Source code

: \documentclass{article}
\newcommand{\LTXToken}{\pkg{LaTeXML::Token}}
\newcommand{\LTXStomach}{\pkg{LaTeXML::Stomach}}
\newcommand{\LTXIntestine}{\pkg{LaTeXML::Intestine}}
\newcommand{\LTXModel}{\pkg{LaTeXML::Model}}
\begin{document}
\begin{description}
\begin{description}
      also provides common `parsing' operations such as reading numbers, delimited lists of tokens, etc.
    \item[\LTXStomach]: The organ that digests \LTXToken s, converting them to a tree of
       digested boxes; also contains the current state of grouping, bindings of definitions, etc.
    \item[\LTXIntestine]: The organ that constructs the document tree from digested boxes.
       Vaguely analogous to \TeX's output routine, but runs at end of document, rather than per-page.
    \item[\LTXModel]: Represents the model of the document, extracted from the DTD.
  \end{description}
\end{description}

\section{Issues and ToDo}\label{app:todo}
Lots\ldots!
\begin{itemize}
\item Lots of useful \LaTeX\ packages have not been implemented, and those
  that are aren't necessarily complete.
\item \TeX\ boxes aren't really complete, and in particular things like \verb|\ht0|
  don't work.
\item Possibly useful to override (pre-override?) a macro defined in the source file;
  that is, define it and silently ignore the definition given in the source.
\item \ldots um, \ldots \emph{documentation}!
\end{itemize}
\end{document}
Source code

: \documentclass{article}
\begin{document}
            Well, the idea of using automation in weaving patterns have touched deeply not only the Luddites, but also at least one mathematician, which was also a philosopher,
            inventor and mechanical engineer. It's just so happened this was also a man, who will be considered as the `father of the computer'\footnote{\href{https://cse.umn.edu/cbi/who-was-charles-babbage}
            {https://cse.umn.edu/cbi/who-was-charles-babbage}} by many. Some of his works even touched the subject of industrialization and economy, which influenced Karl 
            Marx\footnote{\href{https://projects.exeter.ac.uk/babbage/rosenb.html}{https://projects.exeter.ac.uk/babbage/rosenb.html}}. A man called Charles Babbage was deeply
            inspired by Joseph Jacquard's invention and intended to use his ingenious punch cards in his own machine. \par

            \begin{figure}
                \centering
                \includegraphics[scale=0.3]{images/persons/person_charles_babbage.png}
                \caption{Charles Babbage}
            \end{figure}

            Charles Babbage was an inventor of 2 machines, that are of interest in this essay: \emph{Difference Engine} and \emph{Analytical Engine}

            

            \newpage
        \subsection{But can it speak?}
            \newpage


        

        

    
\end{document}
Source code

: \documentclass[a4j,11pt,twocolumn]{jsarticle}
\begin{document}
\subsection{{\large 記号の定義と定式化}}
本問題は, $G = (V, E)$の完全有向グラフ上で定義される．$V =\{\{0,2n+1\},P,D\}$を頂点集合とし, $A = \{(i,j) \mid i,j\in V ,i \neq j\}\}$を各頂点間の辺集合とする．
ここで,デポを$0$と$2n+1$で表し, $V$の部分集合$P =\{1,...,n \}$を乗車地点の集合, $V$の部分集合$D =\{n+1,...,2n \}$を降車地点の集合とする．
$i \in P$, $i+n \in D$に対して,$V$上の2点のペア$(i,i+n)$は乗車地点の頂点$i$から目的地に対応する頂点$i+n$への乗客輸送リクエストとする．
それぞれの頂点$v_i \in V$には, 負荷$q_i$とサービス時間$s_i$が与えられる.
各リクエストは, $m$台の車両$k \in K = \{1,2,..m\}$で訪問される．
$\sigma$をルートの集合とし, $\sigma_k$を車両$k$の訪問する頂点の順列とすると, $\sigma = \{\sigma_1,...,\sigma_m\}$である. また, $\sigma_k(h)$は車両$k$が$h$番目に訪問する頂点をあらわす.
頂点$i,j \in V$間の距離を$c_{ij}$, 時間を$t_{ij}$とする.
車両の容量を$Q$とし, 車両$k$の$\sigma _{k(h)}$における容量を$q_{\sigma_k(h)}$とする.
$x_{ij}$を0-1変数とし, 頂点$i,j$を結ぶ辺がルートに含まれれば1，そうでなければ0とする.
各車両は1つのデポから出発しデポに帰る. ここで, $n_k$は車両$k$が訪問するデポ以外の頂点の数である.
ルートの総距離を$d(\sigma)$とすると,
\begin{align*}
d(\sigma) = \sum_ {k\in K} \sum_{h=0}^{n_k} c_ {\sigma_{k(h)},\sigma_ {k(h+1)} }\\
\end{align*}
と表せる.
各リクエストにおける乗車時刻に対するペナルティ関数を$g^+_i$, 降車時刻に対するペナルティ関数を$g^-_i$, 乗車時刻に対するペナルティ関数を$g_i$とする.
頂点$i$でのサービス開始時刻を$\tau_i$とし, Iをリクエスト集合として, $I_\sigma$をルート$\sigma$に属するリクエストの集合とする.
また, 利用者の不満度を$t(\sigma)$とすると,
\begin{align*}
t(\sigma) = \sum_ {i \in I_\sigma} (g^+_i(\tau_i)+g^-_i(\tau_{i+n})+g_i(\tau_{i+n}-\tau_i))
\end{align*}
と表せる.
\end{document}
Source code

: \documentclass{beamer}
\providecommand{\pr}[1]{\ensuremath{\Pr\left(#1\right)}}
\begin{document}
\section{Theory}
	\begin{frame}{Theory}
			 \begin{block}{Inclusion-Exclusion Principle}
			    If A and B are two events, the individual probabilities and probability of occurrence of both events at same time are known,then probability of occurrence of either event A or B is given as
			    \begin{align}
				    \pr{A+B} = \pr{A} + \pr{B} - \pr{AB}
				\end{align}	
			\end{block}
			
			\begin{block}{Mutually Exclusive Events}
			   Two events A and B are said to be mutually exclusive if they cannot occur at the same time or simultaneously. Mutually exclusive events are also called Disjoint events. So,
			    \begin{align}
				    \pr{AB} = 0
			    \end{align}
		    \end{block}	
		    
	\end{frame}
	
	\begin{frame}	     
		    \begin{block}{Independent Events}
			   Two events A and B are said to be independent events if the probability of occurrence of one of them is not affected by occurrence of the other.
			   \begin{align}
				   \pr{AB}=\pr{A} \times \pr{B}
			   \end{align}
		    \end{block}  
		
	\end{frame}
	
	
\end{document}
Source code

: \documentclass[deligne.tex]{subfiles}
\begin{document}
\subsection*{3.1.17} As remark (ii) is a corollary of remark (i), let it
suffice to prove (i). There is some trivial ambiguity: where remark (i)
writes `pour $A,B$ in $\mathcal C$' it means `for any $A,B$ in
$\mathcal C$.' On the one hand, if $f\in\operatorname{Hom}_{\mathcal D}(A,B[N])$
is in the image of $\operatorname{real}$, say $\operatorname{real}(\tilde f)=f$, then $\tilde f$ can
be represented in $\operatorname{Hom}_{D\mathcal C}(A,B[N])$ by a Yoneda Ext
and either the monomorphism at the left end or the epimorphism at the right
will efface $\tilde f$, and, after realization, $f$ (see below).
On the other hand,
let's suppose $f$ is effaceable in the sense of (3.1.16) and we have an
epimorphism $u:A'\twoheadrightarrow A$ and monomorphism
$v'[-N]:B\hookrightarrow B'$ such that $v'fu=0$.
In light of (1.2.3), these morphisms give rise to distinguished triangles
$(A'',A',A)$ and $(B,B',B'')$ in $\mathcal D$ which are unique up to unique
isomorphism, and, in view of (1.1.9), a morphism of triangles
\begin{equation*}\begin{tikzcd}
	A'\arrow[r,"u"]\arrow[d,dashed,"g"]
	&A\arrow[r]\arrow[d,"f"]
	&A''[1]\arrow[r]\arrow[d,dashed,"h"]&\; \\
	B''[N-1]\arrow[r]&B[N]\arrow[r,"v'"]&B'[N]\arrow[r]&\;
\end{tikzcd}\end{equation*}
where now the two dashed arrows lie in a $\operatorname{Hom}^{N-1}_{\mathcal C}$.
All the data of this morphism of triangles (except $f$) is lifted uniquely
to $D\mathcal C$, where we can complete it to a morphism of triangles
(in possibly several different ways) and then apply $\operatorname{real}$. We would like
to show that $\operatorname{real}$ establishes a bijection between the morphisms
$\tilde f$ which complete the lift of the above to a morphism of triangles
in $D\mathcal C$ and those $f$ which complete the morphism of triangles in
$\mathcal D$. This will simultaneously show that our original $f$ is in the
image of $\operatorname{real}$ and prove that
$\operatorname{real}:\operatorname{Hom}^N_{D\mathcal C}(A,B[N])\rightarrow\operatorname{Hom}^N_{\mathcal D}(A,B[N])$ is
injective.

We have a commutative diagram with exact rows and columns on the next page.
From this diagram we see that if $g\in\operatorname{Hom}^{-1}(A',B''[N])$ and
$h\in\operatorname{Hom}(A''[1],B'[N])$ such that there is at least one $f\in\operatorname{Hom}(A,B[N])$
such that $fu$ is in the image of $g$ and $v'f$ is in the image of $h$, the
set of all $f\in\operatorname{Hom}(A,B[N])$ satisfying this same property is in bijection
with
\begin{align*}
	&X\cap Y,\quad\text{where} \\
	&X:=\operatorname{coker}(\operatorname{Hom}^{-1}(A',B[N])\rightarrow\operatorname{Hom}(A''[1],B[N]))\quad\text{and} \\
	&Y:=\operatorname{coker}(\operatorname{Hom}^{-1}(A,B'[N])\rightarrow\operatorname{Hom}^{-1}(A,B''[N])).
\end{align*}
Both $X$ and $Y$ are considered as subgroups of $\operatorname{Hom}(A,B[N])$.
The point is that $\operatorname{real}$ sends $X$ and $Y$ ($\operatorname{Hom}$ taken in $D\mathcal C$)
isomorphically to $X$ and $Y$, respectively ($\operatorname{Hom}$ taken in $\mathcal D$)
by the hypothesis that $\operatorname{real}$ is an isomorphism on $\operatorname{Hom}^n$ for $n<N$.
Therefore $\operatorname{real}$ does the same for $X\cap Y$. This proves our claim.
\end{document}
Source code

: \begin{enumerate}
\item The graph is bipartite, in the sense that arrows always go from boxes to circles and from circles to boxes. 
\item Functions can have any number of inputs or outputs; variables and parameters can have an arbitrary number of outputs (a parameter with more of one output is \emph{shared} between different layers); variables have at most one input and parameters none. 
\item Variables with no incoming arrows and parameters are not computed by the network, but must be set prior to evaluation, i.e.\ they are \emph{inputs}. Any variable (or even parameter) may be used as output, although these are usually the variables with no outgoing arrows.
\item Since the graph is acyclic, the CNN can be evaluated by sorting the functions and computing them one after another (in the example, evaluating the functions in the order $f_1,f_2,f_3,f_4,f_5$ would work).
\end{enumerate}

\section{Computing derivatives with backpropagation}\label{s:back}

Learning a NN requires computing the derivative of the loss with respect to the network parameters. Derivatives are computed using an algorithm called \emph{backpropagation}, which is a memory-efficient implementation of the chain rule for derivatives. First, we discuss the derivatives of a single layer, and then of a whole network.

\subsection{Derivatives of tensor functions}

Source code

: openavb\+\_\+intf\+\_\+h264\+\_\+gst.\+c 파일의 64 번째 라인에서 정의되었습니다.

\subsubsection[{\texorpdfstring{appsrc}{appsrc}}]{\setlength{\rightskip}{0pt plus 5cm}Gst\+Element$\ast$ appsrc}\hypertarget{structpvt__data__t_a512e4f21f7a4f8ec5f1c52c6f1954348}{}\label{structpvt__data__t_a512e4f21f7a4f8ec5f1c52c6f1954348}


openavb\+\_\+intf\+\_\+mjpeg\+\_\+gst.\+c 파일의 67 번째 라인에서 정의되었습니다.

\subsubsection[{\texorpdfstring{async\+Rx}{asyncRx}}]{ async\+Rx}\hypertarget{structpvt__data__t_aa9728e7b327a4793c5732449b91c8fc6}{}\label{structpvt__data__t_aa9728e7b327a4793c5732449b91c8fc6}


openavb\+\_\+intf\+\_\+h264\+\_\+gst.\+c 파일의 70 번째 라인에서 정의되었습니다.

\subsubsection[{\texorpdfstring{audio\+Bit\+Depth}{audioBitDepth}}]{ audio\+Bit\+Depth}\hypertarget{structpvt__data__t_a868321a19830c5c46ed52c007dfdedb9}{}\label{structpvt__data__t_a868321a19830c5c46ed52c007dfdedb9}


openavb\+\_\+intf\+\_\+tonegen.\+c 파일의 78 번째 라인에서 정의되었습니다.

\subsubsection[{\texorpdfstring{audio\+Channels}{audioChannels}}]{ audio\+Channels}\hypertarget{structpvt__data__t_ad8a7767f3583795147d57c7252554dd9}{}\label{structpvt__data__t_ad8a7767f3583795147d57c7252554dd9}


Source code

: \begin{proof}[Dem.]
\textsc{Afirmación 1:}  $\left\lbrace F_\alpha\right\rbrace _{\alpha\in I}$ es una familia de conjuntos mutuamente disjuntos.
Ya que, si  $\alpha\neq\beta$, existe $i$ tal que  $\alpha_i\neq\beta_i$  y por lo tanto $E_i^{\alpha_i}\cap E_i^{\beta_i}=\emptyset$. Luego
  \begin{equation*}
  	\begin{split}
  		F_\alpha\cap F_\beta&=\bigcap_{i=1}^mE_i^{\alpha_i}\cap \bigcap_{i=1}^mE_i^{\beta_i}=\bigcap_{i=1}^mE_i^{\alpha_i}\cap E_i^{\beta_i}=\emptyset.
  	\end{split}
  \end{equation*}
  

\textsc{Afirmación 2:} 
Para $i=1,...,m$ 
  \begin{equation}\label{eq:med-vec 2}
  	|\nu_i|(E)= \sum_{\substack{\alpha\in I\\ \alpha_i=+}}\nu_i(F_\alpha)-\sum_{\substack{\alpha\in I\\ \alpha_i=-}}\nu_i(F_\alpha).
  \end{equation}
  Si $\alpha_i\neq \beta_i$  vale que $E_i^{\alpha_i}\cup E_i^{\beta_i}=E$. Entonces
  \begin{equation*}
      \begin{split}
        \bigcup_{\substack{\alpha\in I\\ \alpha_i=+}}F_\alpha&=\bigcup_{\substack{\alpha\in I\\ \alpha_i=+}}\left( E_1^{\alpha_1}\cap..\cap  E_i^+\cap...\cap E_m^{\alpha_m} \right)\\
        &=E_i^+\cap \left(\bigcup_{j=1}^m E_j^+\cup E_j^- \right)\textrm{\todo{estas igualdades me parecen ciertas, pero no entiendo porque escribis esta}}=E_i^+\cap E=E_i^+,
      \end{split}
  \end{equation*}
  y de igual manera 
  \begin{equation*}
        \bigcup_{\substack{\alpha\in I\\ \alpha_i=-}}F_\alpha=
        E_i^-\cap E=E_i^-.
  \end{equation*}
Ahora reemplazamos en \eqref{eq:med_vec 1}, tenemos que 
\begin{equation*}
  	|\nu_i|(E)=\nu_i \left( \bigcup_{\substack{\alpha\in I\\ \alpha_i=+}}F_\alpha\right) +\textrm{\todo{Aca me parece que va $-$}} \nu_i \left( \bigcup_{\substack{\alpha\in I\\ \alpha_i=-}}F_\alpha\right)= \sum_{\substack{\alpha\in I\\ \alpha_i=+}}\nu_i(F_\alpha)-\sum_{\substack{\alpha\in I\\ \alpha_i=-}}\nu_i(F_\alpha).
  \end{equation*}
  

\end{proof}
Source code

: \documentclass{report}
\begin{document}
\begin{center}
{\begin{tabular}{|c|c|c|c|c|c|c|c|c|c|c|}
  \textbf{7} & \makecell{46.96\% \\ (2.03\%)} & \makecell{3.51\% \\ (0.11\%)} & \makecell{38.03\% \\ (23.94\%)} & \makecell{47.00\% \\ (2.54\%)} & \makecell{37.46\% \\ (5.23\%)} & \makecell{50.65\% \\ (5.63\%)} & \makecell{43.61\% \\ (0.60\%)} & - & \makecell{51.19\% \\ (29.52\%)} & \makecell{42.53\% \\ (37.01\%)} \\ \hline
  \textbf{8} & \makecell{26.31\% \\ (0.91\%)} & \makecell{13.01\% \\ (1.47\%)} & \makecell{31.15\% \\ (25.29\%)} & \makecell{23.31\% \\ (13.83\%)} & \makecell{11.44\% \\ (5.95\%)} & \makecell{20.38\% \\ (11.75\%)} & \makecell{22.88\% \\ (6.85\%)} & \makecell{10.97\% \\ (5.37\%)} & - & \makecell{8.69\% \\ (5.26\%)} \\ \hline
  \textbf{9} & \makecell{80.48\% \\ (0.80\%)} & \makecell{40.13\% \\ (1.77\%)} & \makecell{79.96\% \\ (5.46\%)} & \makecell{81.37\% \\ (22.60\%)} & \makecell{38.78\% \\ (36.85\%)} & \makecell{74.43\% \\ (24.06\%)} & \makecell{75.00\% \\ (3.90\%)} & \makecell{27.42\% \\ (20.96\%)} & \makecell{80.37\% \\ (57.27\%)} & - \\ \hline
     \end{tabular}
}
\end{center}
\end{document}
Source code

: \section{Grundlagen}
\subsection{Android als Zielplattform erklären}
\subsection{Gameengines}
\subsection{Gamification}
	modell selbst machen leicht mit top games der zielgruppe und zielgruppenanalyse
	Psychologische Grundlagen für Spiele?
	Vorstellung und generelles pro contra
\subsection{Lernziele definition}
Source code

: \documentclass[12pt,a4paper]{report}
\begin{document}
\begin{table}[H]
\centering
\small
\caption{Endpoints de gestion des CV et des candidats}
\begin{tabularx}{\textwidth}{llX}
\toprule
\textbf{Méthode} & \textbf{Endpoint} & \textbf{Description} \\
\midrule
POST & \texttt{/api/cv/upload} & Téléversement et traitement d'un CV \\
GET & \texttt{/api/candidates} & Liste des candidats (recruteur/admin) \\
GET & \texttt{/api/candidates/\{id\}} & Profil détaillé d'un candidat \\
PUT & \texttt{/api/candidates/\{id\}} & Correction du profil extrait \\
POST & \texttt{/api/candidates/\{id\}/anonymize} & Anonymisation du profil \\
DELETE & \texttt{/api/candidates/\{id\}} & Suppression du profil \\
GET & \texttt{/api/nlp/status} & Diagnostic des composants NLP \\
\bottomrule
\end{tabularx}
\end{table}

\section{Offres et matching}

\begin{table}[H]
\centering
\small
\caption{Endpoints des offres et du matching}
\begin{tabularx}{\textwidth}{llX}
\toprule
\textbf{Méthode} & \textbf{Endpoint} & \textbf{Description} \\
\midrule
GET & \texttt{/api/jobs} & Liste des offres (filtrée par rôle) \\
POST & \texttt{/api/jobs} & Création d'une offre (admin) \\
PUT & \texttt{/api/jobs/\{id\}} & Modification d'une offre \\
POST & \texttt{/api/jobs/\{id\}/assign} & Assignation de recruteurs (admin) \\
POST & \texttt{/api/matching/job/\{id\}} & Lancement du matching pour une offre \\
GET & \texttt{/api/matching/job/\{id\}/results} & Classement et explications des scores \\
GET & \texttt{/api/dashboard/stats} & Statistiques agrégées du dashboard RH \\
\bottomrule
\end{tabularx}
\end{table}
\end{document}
□ □ □
WORK INSTRUCTION ▸ No line before the one containing "des scores \\" belongs in the answer; give again exactly that line and all lines after it through the end of the data.

ANSWER TO THIS TASK ▸
GET & \texttt{/api/matching/job/\{id\}/results} & Classement et explications des scores \\
GET & \texttt{/api/dashboard/stats} & Statistiques agrégées du dashboard RH \\
\bottomrule
\end{tabularx}
\end{table}
\end{document}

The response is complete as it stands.